Publicado em: 02/01/2020

Japão cria “fábricas de verduras” para substituir agricultura no campo

Foto: Spread / Divulgação

Alfaces cultivadas com luz artificial: nos arredores das cidades japonesas, surgem da terra as “fábricas de verduras” automatizadas para substituir um campo despovoado e atingido por repetidas catástrofes naturais. É um edifício comum em uma área industrial entre Kyoto e Osaka, no oeste do Japão. Nada, externamente, sugere que nas instalações da empresa Spread cresçam cerca de 11 milhões de alfaces por ano – 30 mil por dia – com atuação de apenas 25 funcionários.

Tudo acontece em uma sala asséptica, cheia de prateleiras enormes e longas. Autômatos movem alface de um lugar para outro ao longo do dia. À medida que crescem, elas são mudadas para lugares com as condições de luminosidade, temperatura e hidrometria adaptadas a esse estado de crescimento. Tudo sem pesticidas, ou solo. Simplesmente, com água enriquecida com nutrientes. É a agricultura hidropônica.

Como a Dinamarca, o Japão é pioneiro no desenvolvimento laborioso de “fábricas de vegetais com luz artificial” há décadas. Gigantes como Panasonic, Toshiba, TDK ou Fujitsu se aventuraram neste campo, com mais ou menos sucesso, transformando linhas de produção de semicondutores em “campos verticais” para os quais criaram luz, sensores e outras tecnologias adaptadas.

Sem perdas

Spread, cuja casa-matriz era inicialmente uma empresa de logística de produtos frescos, é uma das poucas que conseguiram tornar o negócio lucrativo. “No início, tivemos dificuldades em vender a alface, mas foi relativamente fácil criar uma imagem da marca para atrair clientes, pois podemos produzir qualidade pelo mesmo preço durante todo o ano”, explica Shinji Inada, chefe da empresa. O segredo? “Temos poucas perdas”, explica, e os produtos, facilmente encontrados nos supermercados de Kyoto e nos de Tóquio, são preservados por algum tempo.

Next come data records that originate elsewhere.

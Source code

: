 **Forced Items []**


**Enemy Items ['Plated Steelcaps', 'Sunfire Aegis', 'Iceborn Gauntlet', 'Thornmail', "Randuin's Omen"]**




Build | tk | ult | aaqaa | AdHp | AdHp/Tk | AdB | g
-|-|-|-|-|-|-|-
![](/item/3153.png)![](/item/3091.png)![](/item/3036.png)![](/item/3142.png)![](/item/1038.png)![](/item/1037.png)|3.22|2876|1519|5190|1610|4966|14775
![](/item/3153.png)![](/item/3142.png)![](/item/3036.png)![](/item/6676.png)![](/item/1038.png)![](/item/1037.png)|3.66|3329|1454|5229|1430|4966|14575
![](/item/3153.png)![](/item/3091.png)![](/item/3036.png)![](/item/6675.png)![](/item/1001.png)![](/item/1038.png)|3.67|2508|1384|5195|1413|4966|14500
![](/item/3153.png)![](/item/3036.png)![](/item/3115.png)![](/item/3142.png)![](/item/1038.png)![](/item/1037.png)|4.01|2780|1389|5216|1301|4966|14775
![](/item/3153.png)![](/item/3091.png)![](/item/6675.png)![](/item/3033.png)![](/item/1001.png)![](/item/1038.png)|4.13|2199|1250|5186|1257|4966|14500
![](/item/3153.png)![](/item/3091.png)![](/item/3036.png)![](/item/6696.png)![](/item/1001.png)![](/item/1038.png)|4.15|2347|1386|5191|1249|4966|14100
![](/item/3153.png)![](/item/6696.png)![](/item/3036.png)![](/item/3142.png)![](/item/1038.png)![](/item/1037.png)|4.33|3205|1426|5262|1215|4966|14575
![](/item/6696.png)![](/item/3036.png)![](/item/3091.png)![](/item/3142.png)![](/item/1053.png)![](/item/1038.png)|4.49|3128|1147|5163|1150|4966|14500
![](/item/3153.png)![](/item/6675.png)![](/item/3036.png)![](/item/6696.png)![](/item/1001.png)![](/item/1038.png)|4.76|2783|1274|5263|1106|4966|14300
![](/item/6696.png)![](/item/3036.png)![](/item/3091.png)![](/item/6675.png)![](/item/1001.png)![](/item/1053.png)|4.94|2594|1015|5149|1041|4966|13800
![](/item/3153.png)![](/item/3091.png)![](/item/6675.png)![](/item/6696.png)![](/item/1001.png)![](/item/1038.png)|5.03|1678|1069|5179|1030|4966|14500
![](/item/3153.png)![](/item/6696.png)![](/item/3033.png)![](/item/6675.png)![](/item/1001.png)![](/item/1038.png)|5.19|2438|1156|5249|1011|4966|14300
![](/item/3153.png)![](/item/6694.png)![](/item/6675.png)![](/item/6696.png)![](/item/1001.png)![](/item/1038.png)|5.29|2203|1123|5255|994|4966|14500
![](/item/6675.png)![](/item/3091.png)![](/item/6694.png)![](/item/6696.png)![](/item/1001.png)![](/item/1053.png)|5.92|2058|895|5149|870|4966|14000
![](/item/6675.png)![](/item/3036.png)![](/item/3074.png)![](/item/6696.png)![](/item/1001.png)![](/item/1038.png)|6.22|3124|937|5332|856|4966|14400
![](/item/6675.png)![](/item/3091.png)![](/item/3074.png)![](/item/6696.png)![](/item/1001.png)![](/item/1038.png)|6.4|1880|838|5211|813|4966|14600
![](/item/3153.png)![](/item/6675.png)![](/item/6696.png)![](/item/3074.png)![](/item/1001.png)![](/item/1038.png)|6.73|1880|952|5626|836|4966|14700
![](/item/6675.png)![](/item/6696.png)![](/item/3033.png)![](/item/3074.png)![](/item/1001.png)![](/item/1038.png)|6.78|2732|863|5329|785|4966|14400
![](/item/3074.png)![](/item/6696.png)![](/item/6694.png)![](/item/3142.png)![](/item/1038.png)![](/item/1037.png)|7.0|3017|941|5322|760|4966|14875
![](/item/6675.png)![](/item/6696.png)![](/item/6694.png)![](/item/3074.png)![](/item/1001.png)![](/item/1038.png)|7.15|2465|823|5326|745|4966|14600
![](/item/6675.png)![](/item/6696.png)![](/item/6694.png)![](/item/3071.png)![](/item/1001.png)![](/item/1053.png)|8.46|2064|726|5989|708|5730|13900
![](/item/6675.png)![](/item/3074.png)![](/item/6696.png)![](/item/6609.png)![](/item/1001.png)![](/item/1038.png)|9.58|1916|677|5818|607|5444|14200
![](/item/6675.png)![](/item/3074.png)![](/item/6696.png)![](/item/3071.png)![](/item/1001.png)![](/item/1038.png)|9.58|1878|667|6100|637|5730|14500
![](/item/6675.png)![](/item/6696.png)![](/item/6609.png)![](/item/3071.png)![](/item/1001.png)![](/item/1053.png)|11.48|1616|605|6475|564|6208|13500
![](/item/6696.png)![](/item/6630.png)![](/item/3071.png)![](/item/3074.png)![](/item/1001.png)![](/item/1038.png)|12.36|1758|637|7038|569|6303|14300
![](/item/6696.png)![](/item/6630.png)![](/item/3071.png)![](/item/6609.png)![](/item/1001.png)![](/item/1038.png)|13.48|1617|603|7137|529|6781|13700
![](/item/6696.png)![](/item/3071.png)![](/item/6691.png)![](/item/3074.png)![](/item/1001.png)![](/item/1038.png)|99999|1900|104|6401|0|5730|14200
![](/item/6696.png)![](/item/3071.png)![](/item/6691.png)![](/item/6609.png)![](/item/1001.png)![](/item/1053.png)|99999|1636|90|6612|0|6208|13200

O ajuste desse sistema automatizado levou anos. Em outra antiga fábrica da Spread em Kyoto, que produz 21 mil pés de alface por dia, existem cerca de 50 trabalhadores que mudam as plantas de um lado para outro o tempo todo. Inada admite que pensou em relevância ecológica antes de iniciar esta atividade, mas também havia outros motivos.